### Exercise aim
The expected answer is every line of the material that contains the word "hexo".

*** Provided entries Section Begins ***

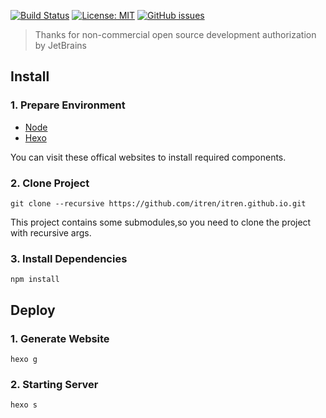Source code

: [![Build Status](https://travis-ci.org/itren/itren.github.io.svg?branch=hexo)](https://travis-ci.org/itren/itren.github.io) [![License: MIT](https://img.shields.io/badge/License-MIT-yellow.svg)](https://opensource.org/licenses/MIT)
[![GitHub issues](https://img.shields.io/github/issues/itren/itren.github.io)](https://github.com/itren/itren.github.io/issues)

> Thanks for non-commercial open source development authorization by JetBrains

## Install

### 1. Prepare Environment

* [Node](https://nodejs.org)
* [Hexo](https://hexo.io)

You can visit these offical websites to install required components.

### 2. Clone Project

```
git clone --recursive https://github.com/itren/itren.github.io.git
```

This project contains some submodules,so you need to clone the project with recursive args.

### 3. Install Dependencies

```
npm install
```

## Deploy

### 1. Generate Website

```
hexo g
```

### 2. Starting Server

```
hexo s
```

*** Provided entries Section Ends ***

### Your solution
: [![Build Status](https://travis-ci.org/itren/itren.github.io.svg?branch=hexo)](https://travis-ci.org/itren/itren.github.io) [![License: MIT](https://img.shields.io/badge/License-MIT-yellow.svg)](https://opensource.org/licenses/MIT)
* [Hexo](https://hexo.io)
hexo g
hexo s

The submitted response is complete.